[[ TASK DATA, beginning ]]

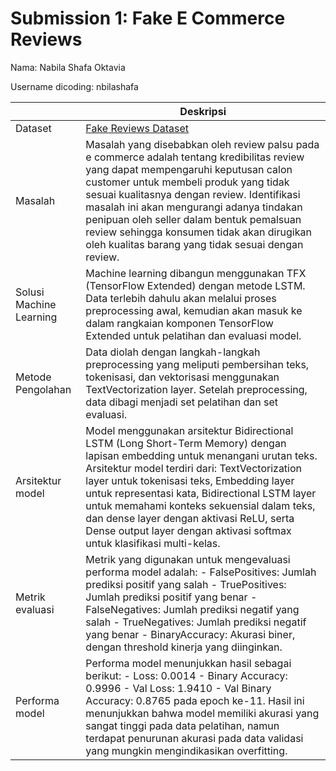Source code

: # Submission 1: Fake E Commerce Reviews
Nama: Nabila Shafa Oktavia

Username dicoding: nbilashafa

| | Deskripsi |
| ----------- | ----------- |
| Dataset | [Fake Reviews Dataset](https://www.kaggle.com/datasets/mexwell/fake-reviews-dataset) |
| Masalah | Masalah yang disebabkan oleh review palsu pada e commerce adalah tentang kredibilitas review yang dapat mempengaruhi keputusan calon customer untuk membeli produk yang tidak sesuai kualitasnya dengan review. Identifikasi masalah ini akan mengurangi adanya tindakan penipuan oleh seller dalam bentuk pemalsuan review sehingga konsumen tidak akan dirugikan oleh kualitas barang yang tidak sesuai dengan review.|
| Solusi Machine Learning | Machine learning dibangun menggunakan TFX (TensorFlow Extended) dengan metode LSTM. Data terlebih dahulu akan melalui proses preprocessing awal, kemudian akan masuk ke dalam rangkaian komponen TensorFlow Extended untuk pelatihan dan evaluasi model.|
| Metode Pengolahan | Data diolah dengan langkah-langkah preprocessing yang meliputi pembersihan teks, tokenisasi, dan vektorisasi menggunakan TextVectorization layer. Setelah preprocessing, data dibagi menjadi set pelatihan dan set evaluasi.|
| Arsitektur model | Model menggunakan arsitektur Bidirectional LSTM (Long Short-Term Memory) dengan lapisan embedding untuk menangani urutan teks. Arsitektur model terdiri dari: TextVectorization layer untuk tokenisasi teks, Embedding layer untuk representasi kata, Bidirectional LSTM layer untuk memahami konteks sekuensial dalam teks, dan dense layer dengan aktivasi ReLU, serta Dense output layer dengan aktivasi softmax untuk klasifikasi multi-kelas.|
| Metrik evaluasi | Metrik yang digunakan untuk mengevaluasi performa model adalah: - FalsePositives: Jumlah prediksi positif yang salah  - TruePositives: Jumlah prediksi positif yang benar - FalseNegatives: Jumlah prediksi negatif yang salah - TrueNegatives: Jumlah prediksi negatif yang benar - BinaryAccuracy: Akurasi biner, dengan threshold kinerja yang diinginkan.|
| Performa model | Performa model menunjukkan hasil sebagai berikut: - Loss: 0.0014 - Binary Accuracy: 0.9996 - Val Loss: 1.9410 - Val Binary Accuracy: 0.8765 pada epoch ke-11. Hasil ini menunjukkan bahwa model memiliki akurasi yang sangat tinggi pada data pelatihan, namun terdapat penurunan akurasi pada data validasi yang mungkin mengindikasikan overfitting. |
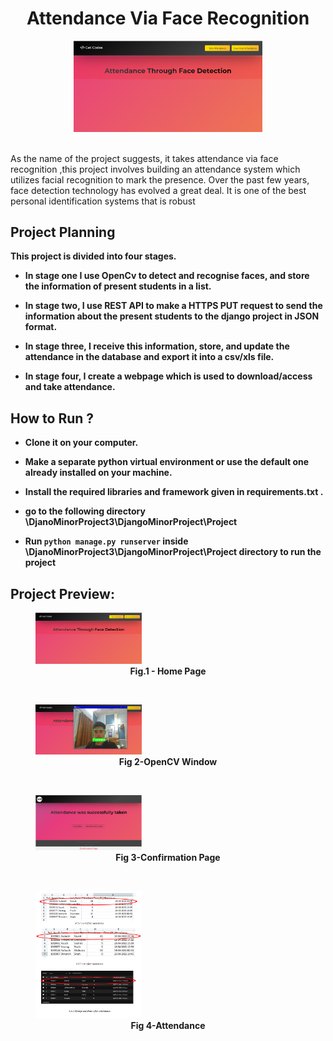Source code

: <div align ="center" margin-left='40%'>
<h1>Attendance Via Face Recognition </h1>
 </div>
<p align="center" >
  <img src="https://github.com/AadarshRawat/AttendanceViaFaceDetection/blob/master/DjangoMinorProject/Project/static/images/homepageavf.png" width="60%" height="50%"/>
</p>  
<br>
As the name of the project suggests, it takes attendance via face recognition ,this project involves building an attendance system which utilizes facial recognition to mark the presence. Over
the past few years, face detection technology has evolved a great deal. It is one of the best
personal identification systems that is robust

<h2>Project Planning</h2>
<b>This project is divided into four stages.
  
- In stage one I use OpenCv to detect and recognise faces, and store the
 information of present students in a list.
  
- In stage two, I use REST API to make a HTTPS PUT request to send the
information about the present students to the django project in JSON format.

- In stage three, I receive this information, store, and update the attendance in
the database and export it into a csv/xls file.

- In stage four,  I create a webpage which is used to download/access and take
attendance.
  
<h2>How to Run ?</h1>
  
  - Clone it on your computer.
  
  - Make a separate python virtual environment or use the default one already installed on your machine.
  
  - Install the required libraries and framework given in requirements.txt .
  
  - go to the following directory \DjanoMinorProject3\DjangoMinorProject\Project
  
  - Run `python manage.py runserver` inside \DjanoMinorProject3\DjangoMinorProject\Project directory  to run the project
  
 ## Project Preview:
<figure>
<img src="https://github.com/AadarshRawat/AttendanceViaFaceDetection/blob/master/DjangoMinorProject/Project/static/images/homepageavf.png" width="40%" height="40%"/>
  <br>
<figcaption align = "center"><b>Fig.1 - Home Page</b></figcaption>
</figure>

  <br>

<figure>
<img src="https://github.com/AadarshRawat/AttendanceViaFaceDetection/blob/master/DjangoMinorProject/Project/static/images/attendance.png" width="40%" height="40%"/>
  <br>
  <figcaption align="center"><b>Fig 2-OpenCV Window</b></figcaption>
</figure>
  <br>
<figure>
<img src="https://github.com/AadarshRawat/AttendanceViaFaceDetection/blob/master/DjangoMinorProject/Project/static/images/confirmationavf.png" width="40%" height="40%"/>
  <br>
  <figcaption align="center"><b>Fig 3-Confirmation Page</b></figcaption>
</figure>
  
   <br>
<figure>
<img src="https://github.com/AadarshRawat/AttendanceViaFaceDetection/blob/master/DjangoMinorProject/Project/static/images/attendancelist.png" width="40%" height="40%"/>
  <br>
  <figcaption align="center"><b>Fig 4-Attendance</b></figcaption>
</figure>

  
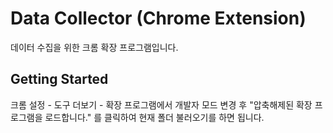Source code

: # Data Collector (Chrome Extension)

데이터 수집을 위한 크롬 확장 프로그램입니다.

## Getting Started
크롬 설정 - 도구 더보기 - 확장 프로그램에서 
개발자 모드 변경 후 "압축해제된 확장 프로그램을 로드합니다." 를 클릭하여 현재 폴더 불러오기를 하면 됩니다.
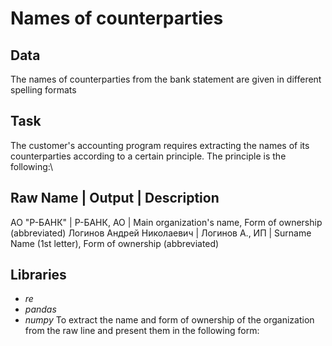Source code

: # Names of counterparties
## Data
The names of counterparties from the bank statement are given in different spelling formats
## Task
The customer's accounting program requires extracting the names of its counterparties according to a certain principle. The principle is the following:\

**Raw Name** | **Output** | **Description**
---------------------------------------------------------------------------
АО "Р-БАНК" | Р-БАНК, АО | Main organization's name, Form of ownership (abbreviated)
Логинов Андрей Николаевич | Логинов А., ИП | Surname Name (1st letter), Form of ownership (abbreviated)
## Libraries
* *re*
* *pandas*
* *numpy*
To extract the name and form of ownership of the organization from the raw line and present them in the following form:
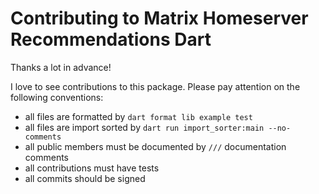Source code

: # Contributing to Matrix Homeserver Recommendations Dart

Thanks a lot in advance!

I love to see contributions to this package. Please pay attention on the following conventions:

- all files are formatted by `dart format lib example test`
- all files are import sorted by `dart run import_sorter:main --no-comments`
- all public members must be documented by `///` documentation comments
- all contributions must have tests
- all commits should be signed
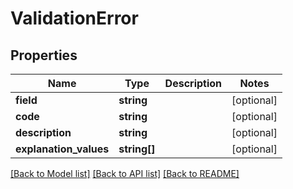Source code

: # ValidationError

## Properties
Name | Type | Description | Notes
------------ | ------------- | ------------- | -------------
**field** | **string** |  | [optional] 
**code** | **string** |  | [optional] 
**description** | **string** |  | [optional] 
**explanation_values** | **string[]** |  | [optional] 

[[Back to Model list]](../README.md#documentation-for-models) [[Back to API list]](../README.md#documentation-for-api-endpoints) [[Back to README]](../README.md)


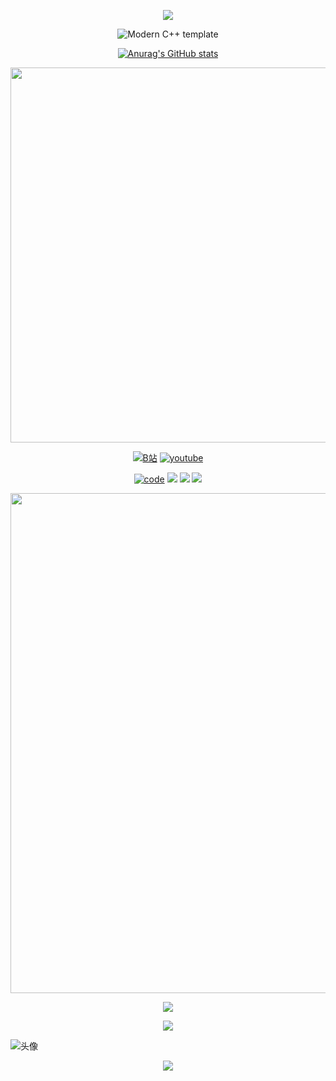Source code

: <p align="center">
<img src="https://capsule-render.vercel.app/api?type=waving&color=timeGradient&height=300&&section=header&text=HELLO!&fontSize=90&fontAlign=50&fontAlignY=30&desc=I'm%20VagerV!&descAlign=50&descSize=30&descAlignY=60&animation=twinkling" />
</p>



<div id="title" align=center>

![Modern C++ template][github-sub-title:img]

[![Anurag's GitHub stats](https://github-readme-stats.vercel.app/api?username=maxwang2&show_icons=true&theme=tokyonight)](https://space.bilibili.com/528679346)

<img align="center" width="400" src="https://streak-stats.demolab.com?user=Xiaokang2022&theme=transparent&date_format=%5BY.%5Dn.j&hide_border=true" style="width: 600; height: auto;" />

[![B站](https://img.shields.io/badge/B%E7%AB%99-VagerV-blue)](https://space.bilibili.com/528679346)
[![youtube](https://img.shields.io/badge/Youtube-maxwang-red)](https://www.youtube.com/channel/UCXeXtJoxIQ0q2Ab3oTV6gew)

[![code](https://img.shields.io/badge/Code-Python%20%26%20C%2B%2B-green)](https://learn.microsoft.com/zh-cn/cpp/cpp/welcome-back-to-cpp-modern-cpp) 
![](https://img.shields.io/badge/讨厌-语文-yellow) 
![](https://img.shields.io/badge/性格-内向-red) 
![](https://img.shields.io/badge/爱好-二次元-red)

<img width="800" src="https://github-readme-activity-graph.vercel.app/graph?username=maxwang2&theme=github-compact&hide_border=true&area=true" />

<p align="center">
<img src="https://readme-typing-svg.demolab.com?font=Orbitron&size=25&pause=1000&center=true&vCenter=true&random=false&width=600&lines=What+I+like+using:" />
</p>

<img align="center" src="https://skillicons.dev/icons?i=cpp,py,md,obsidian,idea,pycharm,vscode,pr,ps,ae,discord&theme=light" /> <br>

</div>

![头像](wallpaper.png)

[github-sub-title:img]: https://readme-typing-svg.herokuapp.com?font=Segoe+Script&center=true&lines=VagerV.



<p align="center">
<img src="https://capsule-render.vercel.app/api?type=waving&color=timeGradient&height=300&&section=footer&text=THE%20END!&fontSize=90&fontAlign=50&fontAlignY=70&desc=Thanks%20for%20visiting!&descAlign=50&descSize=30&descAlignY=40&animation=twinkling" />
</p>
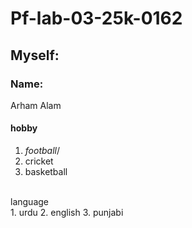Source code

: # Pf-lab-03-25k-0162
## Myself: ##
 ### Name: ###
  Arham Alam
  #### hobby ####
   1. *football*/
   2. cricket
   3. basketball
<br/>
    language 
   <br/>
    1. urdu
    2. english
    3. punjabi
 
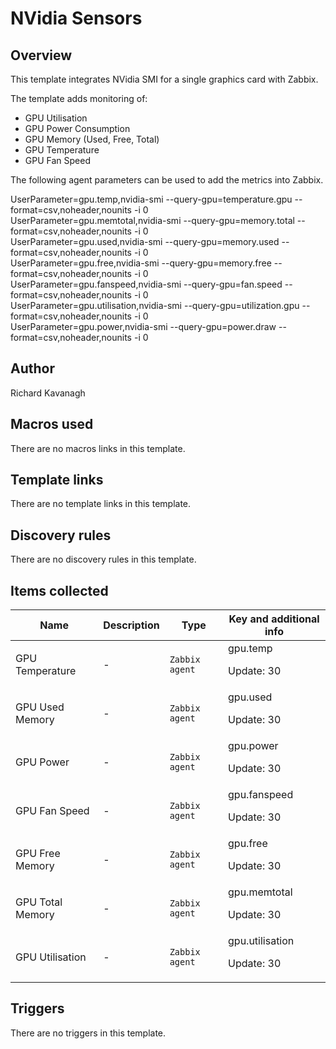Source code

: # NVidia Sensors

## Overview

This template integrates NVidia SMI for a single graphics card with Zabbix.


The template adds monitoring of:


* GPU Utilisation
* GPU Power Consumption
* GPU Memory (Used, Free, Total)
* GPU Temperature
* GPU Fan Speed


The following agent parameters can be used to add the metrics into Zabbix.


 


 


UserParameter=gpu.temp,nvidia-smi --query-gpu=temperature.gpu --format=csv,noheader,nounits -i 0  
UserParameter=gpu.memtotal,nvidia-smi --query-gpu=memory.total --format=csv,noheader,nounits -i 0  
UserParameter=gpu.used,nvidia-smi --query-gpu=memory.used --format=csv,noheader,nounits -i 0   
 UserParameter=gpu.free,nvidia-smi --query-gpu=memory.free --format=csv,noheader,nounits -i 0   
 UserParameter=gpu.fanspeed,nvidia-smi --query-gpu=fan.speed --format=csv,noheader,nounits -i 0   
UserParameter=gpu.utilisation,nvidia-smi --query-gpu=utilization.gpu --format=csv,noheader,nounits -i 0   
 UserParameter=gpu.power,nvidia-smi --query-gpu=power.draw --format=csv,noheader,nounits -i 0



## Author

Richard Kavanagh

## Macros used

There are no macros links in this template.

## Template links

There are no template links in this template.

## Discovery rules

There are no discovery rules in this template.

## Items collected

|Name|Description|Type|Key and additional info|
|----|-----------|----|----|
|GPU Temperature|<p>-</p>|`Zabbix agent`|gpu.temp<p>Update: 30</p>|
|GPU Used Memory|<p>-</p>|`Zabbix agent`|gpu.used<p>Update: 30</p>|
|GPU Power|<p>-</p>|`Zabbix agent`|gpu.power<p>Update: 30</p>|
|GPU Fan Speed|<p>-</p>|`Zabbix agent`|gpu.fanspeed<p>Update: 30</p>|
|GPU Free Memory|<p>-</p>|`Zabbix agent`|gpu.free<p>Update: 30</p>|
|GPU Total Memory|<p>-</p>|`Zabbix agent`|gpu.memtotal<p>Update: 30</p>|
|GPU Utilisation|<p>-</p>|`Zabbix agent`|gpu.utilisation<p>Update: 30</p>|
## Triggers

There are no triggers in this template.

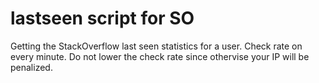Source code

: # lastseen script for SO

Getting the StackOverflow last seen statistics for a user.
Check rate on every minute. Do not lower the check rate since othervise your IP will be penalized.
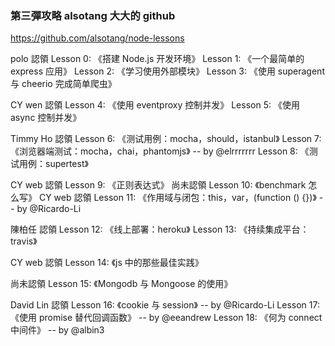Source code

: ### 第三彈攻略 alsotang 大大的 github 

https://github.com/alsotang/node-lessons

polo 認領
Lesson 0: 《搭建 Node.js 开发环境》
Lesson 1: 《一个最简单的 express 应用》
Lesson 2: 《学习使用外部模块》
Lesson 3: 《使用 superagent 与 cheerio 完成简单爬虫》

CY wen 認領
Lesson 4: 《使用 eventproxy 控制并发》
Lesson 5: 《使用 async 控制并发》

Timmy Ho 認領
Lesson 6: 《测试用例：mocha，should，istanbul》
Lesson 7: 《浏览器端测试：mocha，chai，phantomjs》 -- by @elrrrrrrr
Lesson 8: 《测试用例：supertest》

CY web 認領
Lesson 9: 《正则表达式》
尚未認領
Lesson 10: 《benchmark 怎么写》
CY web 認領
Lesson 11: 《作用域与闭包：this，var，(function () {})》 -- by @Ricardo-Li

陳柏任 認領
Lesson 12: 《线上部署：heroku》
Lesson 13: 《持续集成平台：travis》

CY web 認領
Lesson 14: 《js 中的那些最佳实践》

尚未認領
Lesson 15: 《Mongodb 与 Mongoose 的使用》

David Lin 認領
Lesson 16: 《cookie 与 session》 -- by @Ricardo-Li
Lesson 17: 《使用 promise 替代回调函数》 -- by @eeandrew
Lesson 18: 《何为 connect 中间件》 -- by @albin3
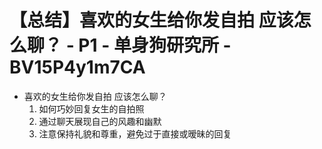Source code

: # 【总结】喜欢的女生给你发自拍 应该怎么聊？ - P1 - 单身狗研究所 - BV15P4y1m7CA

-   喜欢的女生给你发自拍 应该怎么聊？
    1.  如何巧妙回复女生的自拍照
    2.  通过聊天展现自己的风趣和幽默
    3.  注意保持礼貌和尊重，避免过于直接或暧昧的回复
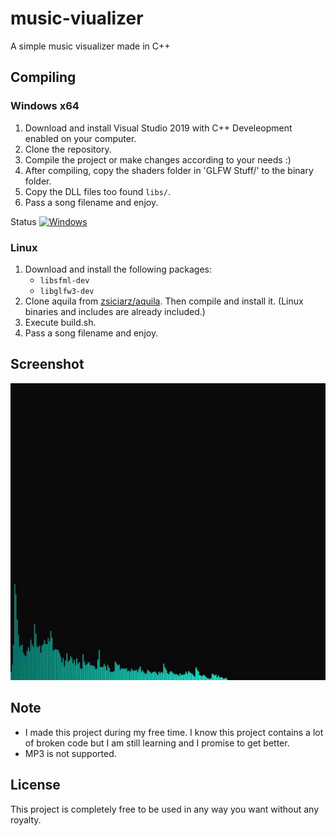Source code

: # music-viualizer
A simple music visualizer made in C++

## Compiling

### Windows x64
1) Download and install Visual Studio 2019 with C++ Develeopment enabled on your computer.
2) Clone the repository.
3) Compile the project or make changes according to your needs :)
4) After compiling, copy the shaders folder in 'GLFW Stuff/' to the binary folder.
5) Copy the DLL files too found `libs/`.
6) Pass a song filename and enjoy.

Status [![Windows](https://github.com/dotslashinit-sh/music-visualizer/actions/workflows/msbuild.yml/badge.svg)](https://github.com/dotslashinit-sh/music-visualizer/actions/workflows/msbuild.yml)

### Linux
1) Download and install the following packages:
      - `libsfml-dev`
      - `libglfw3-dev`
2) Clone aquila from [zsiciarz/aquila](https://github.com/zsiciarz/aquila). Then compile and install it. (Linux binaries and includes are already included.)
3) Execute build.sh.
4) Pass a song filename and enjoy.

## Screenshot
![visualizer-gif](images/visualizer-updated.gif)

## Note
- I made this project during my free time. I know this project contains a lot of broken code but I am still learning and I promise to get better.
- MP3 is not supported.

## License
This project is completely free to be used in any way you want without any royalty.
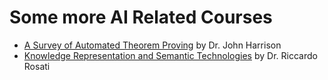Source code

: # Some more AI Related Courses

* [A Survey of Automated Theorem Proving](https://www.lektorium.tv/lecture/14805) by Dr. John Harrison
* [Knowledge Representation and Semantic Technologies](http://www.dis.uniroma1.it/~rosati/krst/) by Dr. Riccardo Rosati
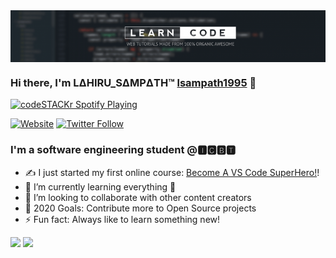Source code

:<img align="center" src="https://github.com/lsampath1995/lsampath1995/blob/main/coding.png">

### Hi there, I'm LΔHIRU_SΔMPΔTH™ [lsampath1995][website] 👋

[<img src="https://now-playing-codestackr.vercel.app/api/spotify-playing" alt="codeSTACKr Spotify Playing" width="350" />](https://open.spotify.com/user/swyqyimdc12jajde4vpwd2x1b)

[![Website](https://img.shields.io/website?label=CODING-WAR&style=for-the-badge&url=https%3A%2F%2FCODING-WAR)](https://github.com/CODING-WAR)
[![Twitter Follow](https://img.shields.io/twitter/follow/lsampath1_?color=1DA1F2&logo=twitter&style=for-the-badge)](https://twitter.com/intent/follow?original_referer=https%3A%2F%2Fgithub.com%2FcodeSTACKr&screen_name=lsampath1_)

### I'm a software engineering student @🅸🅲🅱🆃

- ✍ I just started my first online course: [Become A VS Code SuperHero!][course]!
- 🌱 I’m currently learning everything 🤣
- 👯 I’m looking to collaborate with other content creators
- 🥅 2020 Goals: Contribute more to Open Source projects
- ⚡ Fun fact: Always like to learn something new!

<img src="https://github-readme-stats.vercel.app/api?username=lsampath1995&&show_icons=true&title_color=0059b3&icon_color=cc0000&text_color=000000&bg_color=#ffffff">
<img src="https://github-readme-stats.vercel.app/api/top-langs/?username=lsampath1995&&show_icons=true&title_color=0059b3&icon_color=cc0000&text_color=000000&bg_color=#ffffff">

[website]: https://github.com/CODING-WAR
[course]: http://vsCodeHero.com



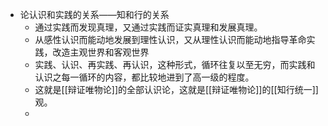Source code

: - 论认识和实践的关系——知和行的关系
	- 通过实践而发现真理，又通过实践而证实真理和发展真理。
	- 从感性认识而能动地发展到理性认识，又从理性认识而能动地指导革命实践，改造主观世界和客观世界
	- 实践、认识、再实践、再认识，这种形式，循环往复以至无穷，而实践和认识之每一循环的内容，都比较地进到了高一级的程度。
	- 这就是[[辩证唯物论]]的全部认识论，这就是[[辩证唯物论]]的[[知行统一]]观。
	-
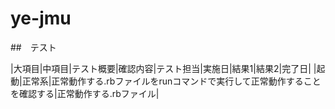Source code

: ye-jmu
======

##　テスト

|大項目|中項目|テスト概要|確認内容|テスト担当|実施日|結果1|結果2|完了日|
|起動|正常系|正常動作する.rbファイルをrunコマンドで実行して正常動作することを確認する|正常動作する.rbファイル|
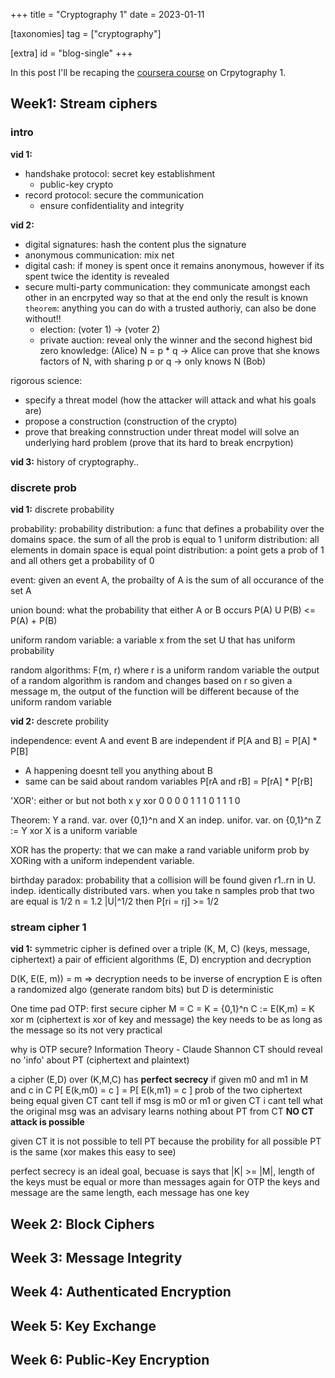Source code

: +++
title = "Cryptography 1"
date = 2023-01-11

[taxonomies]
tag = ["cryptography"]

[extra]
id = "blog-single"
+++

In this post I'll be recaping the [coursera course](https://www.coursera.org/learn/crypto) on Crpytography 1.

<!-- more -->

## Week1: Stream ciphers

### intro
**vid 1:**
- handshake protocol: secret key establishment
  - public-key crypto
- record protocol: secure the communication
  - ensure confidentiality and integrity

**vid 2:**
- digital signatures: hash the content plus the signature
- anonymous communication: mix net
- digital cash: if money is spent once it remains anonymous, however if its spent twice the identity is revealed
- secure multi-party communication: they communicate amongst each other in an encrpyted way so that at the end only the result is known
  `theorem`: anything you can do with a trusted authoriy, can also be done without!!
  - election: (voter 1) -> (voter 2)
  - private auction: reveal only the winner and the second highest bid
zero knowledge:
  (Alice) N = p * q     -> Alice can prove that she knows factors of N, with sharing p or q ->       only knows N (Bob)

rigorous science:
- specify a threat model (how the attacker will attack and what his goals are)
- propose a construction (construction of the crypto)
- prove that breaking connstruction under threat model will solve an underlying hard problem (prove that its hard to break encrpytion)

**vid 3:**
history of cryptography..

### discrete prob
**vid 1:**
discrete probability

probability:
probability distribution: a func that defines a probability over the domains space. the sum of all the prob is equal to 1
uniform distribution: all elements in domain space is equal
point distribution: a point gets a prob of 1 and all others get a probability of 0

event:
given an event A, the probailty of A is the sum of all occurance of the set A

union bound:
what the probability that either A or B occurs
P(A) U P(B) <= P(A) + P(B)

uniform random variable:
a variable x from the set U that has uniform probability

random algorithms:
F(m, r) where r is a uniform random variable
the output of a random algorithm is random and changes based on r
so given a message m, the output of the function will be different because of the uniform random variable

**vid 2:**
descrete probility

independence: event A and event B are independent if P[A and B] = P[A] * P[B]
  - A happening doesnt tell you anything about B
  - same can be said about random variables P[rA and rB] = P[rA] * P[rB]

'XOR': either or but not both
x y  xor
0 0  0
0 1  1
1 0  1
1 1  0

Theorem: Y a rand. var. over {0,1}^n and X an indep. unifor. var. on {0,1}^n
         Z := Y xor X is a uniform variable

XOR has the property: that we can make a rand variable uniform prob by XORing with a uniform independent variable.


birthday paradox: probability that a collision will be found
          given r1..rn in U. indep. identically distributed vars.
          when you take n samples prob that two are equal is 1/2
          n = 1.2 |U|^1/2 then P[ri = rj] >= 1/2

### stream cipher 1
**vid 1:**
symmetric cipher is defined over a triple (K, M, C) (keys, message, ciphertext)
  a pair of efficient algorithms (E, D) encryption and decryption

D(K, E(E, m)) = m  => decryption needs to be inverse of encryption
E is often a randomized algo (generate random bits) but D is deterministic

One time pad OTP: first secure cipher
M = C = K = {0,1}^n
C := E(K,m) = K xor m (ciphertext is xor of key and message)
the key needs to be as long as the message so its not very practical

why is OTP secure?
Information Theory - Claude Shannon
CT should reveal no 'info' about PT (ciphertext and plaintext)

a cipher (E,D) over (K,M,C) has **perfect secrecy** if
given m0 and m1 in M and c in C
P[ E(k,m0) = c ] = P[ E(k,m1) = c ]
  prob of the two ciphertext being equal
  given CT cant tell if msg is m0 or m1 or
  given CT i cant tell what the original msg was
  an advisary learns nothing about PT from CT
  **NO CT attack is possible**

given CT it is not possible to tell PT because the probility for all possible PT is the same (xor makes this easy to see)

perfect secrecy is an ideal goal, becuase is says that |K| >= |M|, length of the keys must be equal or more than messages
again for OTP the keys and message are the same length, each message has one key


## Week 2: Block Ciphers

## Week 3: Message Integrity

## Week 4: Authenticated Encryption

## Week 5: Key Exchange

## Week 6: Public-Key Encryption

[[ TASK DATA, end ]]

◆ WHAT YOU ARE ASKED TO DO:
Check every line of the records, and copy the ones that hold the word "independent".

◆ SOLUTION TO THIS EXERCISE:
independence: event A and event B are independent if P[A and B] = P[A] * P[B]
XOR has the property: that we can make a rand variable uniform prob by XORing with a uniform independent variable.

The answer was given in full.